GBIF has not yet come up with a way for users to make this distinction, and continues to confuse the two, as @dnoesgaard does when writing “acknowledges the data publishers whose work their papers rely on”.

It might be helpful to clarify the “terms and conditions” of providing data to GBIF, expanding on what is already stated in the Data Publisher Agreement (https://www.gbif.org/terms/data-publisher). Here is a possible set of points to include:

(1) We reserve the right to modify or delete any of the data items you provide.

(2) In the case of taxonomic names, we reserve the right to modify both the name you provided and its classification.

(3) We will not advise you of modifications or deletions we make in your dataset. It is your responsibility to compare the data items you provide with their interpreted versions.

(4) If you object to modifications or deletions we make, we may consider changing our interpretation, but we will not guarantee that this will be done in a timely manner.

(5) We will also not advise data users of modifications or deletions we make in your dataset. It is their responsibility to compare the data items you provide with their interpreted versions.

(6) Whether or not we modify or delete any of the data items you provide, we will recommend that data users attribute the data to you as provider. You are therefore responsible for both the original and the interpreted data items in the dataset.

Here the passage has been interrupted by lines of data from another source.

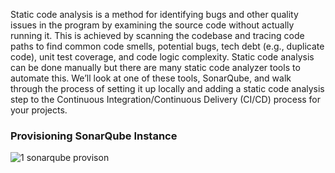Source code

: Static code analysis is a method for identifying bugs and other quality issues in the program by examining the source code without actually running it. This is achieved by scanning the codebase and tracing code paths to find common code smells, potential bugs, tech debt (e.g., duplicate code), unit test coverage, and code logic complexity. Static code analysis can be done manually but there are many static code analyzer tools to automate this. We’ll look at one of these tools, SonarQube, and walk through the process of setting it up locally and adding a static code analysis step to the Continuous Integration/Continuous Delivery (CI/CD) process for your projects.

### Provisioning SonarQube Instance

![1 sonarqube provison](https://user-images.githubusercontent.com/58173938/206370112-a27858e0-d295-4914-b2fb-b287ee9bfa6e.png)

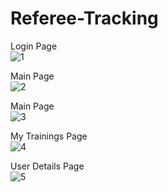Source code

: # Referee-Tracking

Login Page</br>
![1](https://github.com/ozanengin97/Referee-Tracking/assets/32339958/642e5a47-0703-4997-911f-8bb01208630b)

Main Page</br>
![2](https://github.com/ozanengin97/Referee-Tracking/assets/32339958/1ecf1de3-728b-4b52-b0b1-78b8c348ea5a)

Main Page</br>
![3](https://github.com/ozanengin97/Referee-Tracking/assets/32339958/c439b245-3900-4572-be0e-9a95816055dd)

My Trainings Page</br>
![4](https://github.com/ozanengin97/Referee-Tracking/assets/32339958/55c8f394-6df2-4682-80f8-bc31f54237ad)

User Details Page</br>
![5](https://github.com/ozanengin97/Referee-Tracking/assets/32339958/533d7466-82dd-4455-8e1e-f1fcfcca45c4)










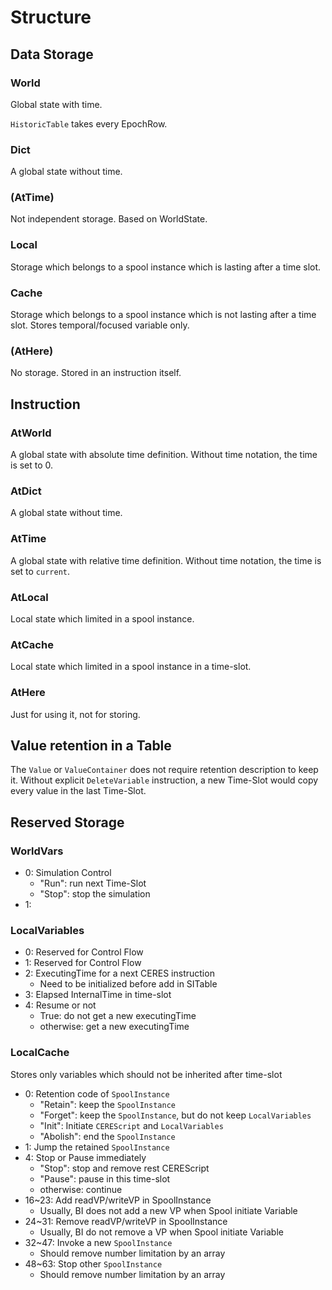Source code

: Structure
====

## Data Storage

### World

Global state with time.

`HistoricTable` takes every EpochRow.

### Dict

A global state without time.

### (AtTime)

Not independent storage.
Based on WorldState.

### Local

Storage which belongs to a spool instance which is lasting after a time slot.

### Cache

Storage which belongs to a spool instance which is not lasting after a time slot.
Stores temporal/focused variable only.

### (AtHere)

No storage.
Stored in an instruction itself.

## Instruction

### AtWorld

A global state with absolute time definition.
Without time notation, the time is set to 0.

### AtDict

A global state without time.

### AtTime

 A global state with relative time definition.
Without time notation, the time is set to `current`.

### AtLocal

Local state which limited in a spool instance.

### AtCache

Local state which limited in a spool instance in a time-slot.

### AtHere

Just for using it, not for storing.


## Value retention in a Table

The `Value` or `ValueContainer` does not require retention description to keep it.
Without explicit `DeleteVariable` instruction, a new Time-Slot would copy every value in the last Time-Slot.

## Reserved Storage

### WorldVars

* 0: Simulation Control
  * "Run": run next Time-Slot
  * "Stop": stop the simulation
* 1: 

### LocalVariables

* 0: Reserved for Control Flow
* 1: Reserved for Control Flow
* 2: ExecutingTime for a next CERES instruction
  * Need to be initialized before add in SITable
* 3: Elapsed InternalTime in time-slot
* 4: Resume or not
  * True: do not get a new executingTime
  * otherwise: get a new executingTime

### LocalCache

Stores only variables which should not be inherited after time-slot

* 0: Retention code of `SpoolInstance`
  * "Retain": keep the `SpoolInstance`
  * "Forget": keep the `SpoolInstance`, but do not keep `LocalVariables`
  * "Init": Initiate `CEREScript` and `LocalVariables`
  * "Abolish": end the `SpoolInstance`
* 1: Jump the retained `SpoolInstance`
* 4: Stop or Pause immediately
  * "Stop": stop and remove rest CEREScript
  * "Pause": pause in this time-slot
  * otherwise: continue
* 16~23: Add readVP/writeVP in SpoolInstance
  * Usually, BI does not add a new VP when Spool initiate Variable
* 24~31: Remove readVP/writeVP in SpoolInstance
  * Usually, BI do not remove a VP when Spool initiate Variable
* 32~47: Invoke a new `SpoolInstance`
  * Should remove number limitation by an array
* 48~63: Stop other `SpoolInstance`
  * Should remove number limitation by an array
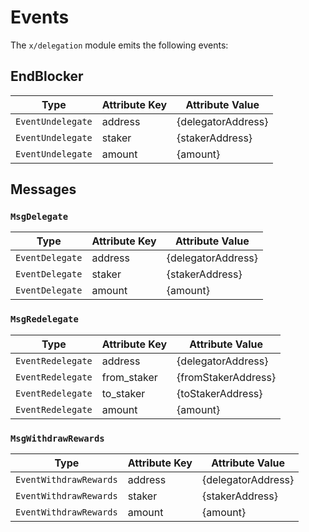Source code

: <!--
order: 5
-->

# Events

The `x/delegation` module emits the following events:

## EndBlocker

| Type              | Attribute Key | Attribute Value    |
|-------------------|---------------|--------------------|
| `EventUndelegate` | address       | {delegatorAddress} |
| `EventUndelegate` | staker        | {stakerAddress}    |
| `EventUndelegate` | amount        | {amount}           |

## Messages

### `MsgDelegate`

| Type            | Attribute Key | Attribute Value    |
|-----------------|---------------|--------------------|
| `EventDelegate` | address       | {delegatorAddress} |
| `EventDelegate` | staker        | {stakerAddress}    |
| `EventDelegate` | amount        | {amount}           |

### `MsgRedelegate`

| Type              | Attribute Key | Attribute Value     |
|-------------------|---------------|---------------------|
| `EventRedelegate` | address       | {delegatorAddress}  |
| `EventRedelegate` | from_staker   | {fromStakerAddress} |
| `EventRedelegate` | to_staker     | {toStakerAddress}   |
| `EventRedelegate` | amount        | {amount}            |

### `MsgWithdrawRewards`

| Type                   | Attribute Key | Attribute Value    |
|------------------------|---------------|--------------------|
| `EventWithdrawRewards` | address       | {delegatorAddress} |
| `EventWithdrawRewards` | staker        | {stakerAddress}    |
| `EventWithdrawRewards` | amount        | {amount}           |

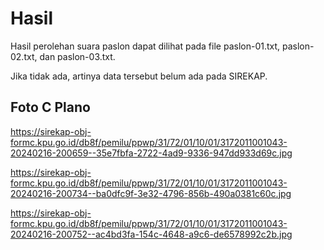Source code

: # Hasil

Hasil perolehan suara paslon dapat dilihat pada file paslon-01.txt, paslon-02.txt, dan paslon-03.txt.

Jika tidak ada, artinya data tersebut belum ada pada SIREKAP.

## Foto C Plano

https://sirekap-obj-formc.kpu.go.id/db8f/pemilu/ppwp/31/72/01/10/01/3172011001043-20240216-200659--35e7fbfa-2722-4ad9-9336-947dd933d69c.jpg

https://sirekap-obj-formc.kpu.go.id/db8f/pemilu/ppwp/31/72/01/10/01/3172011001043-20240216-200734--ba0dfc9f-3e32-4796-856b-490a0381c60c.jpg

https://sirekap-obj-formc.kpu.go.id/db8f/pemilu/ppwp/31/72/01/10/01/3172011001043-20240216-200752--ac4bd3fa-154c-4648-a9c6-de6578992c2b.jpg
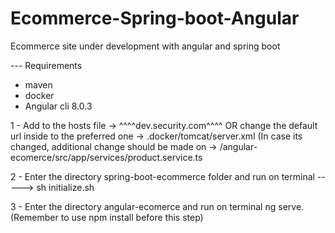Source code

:# Ecommerce-Spring-boot-Angular
Ecommerce site under development with angular and spring boot

--- Requirements

- maven
- docker
- Angular cli 8.0.3



1 - Add to the hosts file -> ^^^^dev.security.com^^^^ OR change the default url inside to the preferred one -> .docker/tomcat/server.xml
(In case its changed, additional change should be made on -> /angular-ecomerce/src/app/services/product.service.ts

2 - Enter the directory spring-boot-ecommerce folder and run on terminal -----> sh initialize.sh

3 - Enter the directory angular-ecomerce and run on terminal ng serve. 
(Remember to use npm install before this step)
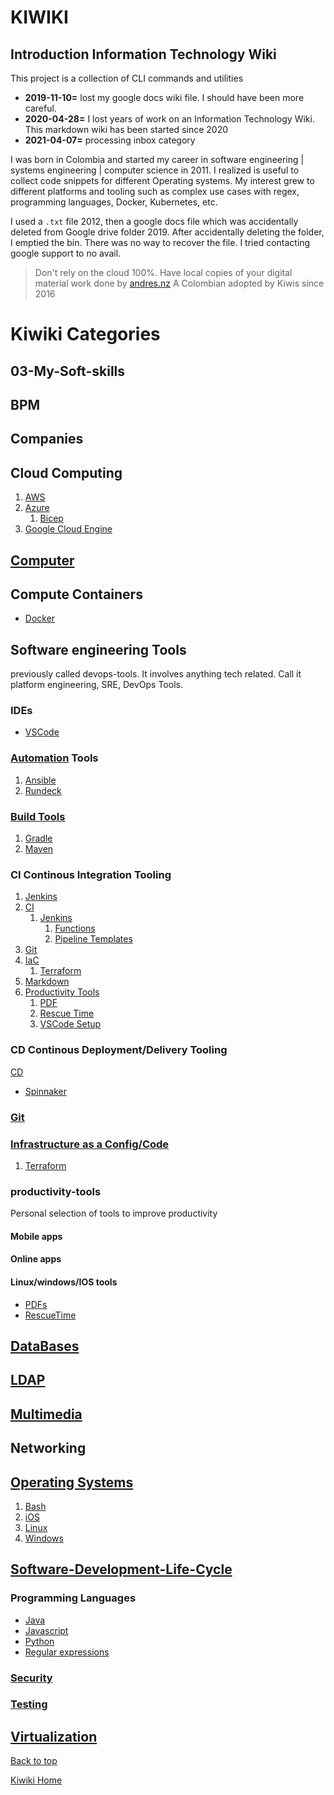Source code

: <h1>KIWIKI</h1>

## Introduction Information Technology Wiki

This project is a collection of CLI commands and utilities

- **2019-11-10=** lost my google docs wiki file. I should have been more careful.
- **2020-04-28=** I lost years of work on an Information Technology Wiki. This markdown wiki has been started since 2020
- **2021-04-07=** processing inbox category

I was born in Colombia and started my career in software engineering | systems engineering | computer science in 2011. 
I realized is useful to collect code snippets for different Operating systems. My interest grew to different platforms and tooling such as complex use cases with regex, programming languages, Docker, Kubernetes, etc.

I used a `.txt` file 2012, then a google docs file which was accidentally deleted from Google drive folder 2019. After accidentally deleting the folder, I emptied the bin. There was no way to recover the file. I tried contacting google support to no avail.

> Don't rely on the cloud 100%. Have local copies of your digital material
> work done by [andres.nz](www.andres.nz) A Colombian adopted by Kiwis since 2016

# Kiwiki Categories

## 03-My-Soft-skills

## BPM

## Companies

## Cloud Computing

1. [AWS](./cloud-computing/aws/readme.md)
2. [Azure](./cloud-computing/azure/readme.md)
    1. [Bicep](./cloud-computing/azure/bicep/readme.md)
3. [Google Cloud Engine](./cloud-computing/gcp/readme.md)

## [Computer](./computer/computer.md)

## Compute Containers

- [Docker](./containers/readme.md)

## Software engineering Tools
previously called devops-tools. It involves anything tech related. Call it platform engineering, SRE, DevOps Tools.
  
### IDEs
- [VSCode](./devops-tools/productivity-tools/vscode-setup)

### [Automation](./devops-tools/automation/readme.md) Tools
1. [Ansible](./devops-tools/automation/ansible/readme.md)  
2. [Rundeck](./devops-tools/automation/Rundeck/readme.md) 

### [Build Tools](./devops-tools/build-tools/readme.md)  
1. [Gradle](./devops-tools/build-tools/gradle/readme.md)  
 2. [Maven](./devops-tools/build-tools/maven/readme.md)

### CI Continous Integration Tooling
1. [Jenkins](./devops-tools/CI/jenkins/)
1. [CI](./devops-tools/CI/readme.md)  
    1. [Jenkins](./devops-tools/CI/jenkins/readme.md)  
        1. [Functions](./devops-tools/CI/jenkins/functions/readme.md)  
        2. [Pipeline Templates](./devops-tools/CI/jenkins/pipeline-templates/readme.md)  
5. [Git](./devops-tools/git/readme.md)  
6. [IaC](./devops-tools/IaC/readme.md)  
    1. [Terraform](./devops-tools/IaC/terraform/readme.md)  
7. [Markdown](./devops-tools/markdown/readme.md)  
8. [Productivity Tools](./devops-tools/productivity-tools/readme.md)  
    1. [PDF](./devops-tools/productivity-tools/pdf/readme.md)  
    2. [Rescue Time](./devops-tools/productivity-tools/rescue-time/readme.md)  
    3. [VSCode Setup](./devops-tools/productivity-tools/vscode-setup/readme.md) 
### CD Continous Deployment/Delivery Tooling
[CD](./devops-tools/CD/readme.md)
- [Spinnaker](./devops-tools/CD/spinnaker.md)

### [Git](./devops-tools/git/readme.md)

### [Infrastructure as a Config/Code](./devops-tools/IaC/readme.md)

1. [Terraform](./devops-tools/IaC/terraform/readme.md)

### productivity-tools
Personal selection of tools to improve productivity
#### Mobile apps

#### Online apps

#### Linux/windows/IOS tools
- [PDFs](./devops-tools/productivity-tools/pdf)
- [RescueTime](./devops-tools/productivity-tools/rescue-time/)

## [DataBases](./databases/sql.md)

## [LDAP](./LDAP/)

## [Multimedia](./multimedia/readme.md)

## Networking
## [Operating Systems](./operating-systems/readme.md) 
1. [Bash](./operating-systems/bash/readme.md)   
2. [iOS](./operating-systems/ios/readme.md)  
3. [Linux](./operating-systems/linux/readme.md)  
4. [Windows](./operating-systems/windows/readme.md)

## [Software-Development-Life-Cycle](./Software-Development-Life-Cycle/readme.md)

### Programming Languages

- [Java](./Software-Development-Life-Cycle/programming-languages/java/readme.md)
- [Javascript](./Software-Development-Life-Cycle/programming-languages/java/readme.md)
- [Python](./Software-Development-Life-Cycle/programming-languages/python/readme.md)
- [Regular expressions](./Software-Development-Life-Cycle/regex/readme.md)

### [Security](./Software-Development-Life-Cycle/security/readme.md)

### [Testing](./Software-Development-Life-Cycle/testing/readme.md)

## [Virtualization](./Virtualization/readme.md)

[Back to top](#)

[Kiwiki Home](/../../)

(7) In our Data Publisher and Data User terms and conditions, we will continue to use the term “Data Publisher” to refer to you as data provider, although we are, in fact and in law, the publisher of the data.

(8) In our Data Publisher and Data User terms and conditions, we will continue to say

“GBIF disclaims responsibility for the accuracy and reliability of the data as well as for the suitability of its application for any particular purpose”

without dividing the responsibility for accuracy and reliability between you as provider and GBIF as interpreter of data items.

I had a quick peek at the logs and honestly surprised at the volume of entries with the rOpenSci user agent (average > 70,000/day). I hope to be able to analyze and provide stats more consistently soon…

Nice to hear so many requests come from rgbif!